Um dem Sturm zu entkommen, sind wir noch in das Skaill House gegangen, das aber angesichts seines spektakulären Nachbarn völlig verblasst. Immerhin konnten wir so für einige Zeit dem Wetter entkommen. Außerdem gab es auf dem Gelände noch eine Rekonstruktion eines solchen steinzeitlichen Hauses, damit man ein Gefühl dafür bekam, wie es sich wohl in diesem Behausungen gelebt hat. Nun, ich kann sagen: Es war dunkel, aber irgendwie auch kuschlig.
Mein Fazit: Ich bin wirklich froh, dass wir es am Ende doch noch trotz aller widrigen Umstände nach Skara Brae geschafft haben. Aber im Vergleich zu den Live-Ausgrabungen am Ness of Brogdar war dies wie eine Reise nach Disneyland. Schließlich war alles beschildert, museal aufbereitet und der Artefakte beraubt. Es war dennoch natürlich einzigartig und ein Erlebnis, das ich so schnell nicht vergessen werde.
Tip: Wen so ein Thema übrigens genau so brennend interessiert wie mich, der sollte auch mal Malta als Reiseziel in Betracht ziehen, vor allem das Hypogäum.


Stromness
Da die Versorgungssituation in der Kantine des Besucherzentrums subpar war, sind wir mit dem Bus wieder zurück nach Stromness, wo wir bereits ein gutes Restaurant erspäht hatten.

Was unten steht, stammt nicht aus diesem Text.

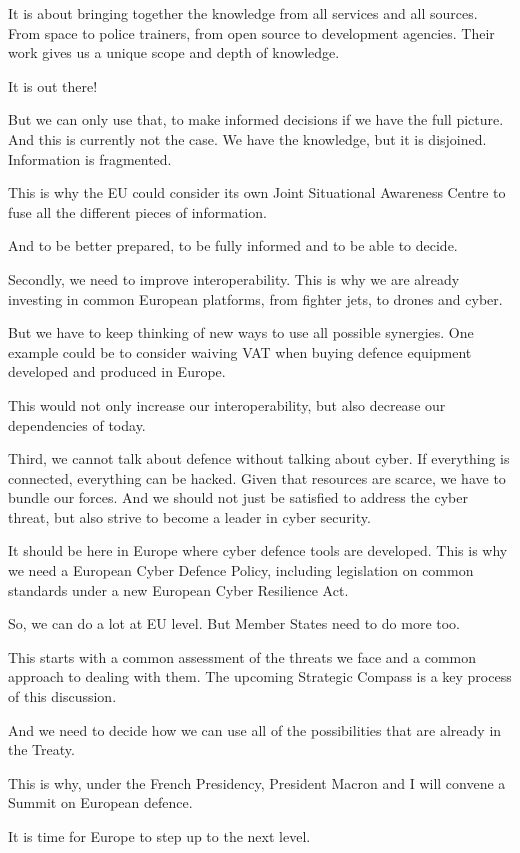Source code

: \documentclass[a4paper,11pt]{article}
\begin{document}
It is about bringing together the knowledge from all services and all sources. From space to police trainers, from open source to development agencies. Their work gives us a unique scope and depth of knowledge.

It is out there!

But we can only use that, to make informed decisions if we have the full picture. And this is currently not the case. We have the knowledge, but it is disjoined. Information is fragmented.

This is why the EU could consider its own Joint Situational Awareness Centre to fuse all the different pieces of information. 

And to be better prepared, to be fully informed and to be able to decide.

Secondly, we need to improve interoperability. This is why we are already investing in common European platforms, from fighter jets, to drones and cyber.

But we have to keep thinking of new ways to use all possible synergies.  One example could be to consider waiving VAT when buying defence equipment developed and produced in Europe.

This would not only increase our interoperability, but also decrease our dependencies of today.

Third, we cannot talk about defence without talking about cyber. If everything is connected, everything can be hacked. Given that resources are scarce, we have to bundle our forces. And we should not just be satisfied to address the cyber threat, but also strive to become a leader in cyber security.

It should be here in Europe where cyber defence tools are developed. This is why we need a European Cyber Defence Policy, including legislation on common standards under a new European Cyber Resilience Act.

So, we can do a lot at EU level. But Member States need to do more too.

This starts with a common assessment of the threats we face and a common approach to dealing with them. The upcoming Strategic Compass is a key process of this discussion.  

And we need to decide how we can use all of the possibilities that are already in the Treaty.

This is why, under the French Presidency, President Macron and I will convene a Summit on European defence.

It is time for Europe to step up to the next level.
\end{document}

Nach einem leckeren Mittagessen aus Miesmuscheln und Pommes erkundeten wir noch den alten Fischerort.

Viel los war nicht, aber die zentrale Straße, eng und von alten Fischerhäusern gesäumt, die rückseitig direkt aufs Hafenbecken hinaus gingen, hatte einen gewissen Charme. Wir lasen die Plaketten über bekannte Persönlichkeiten und erfuhren so unter anderem, dass Stromness einst Stützpunkt für die Hudson Bay Company war, die hier Seeleute für ihre Erkundungsfahrten in Nordamerika rekrutierte.


Warum ist das eigentlich so, dass die kleinsten Orte die spannenden Museen haben? Das hatten wir ja schon in Wick gesehen, aber auch Stromness stand dem Ganzen in nichts nach.
Besonders fasziniert hat mich im Stromness Museum die Geschichte einer jungen Frau namens Eliza Fraser, die im frühen 19. Jahrhundert in Australien Schiffbruch erlitt und nach ihrer Rettung von den Gebräuchen und Riten der Aborigines zu erzählen wusste. Im Museum gibt es Abschriften und Kopien ihrer Briefe, die wir alle penibel abfotografiert haben, denn als Halbaustralierin finde ich die Geschichte wahnsinnig faszinierend, und ich könnte mir vorstellen, das eines Tages mal zu einem Roman zu verarbeiten.


Am späten Nachmittag ging es dann wieder mit der Fähre zurück aufs Festland. Ich, mein Mann und ein halbes Dutzend neue Bücher.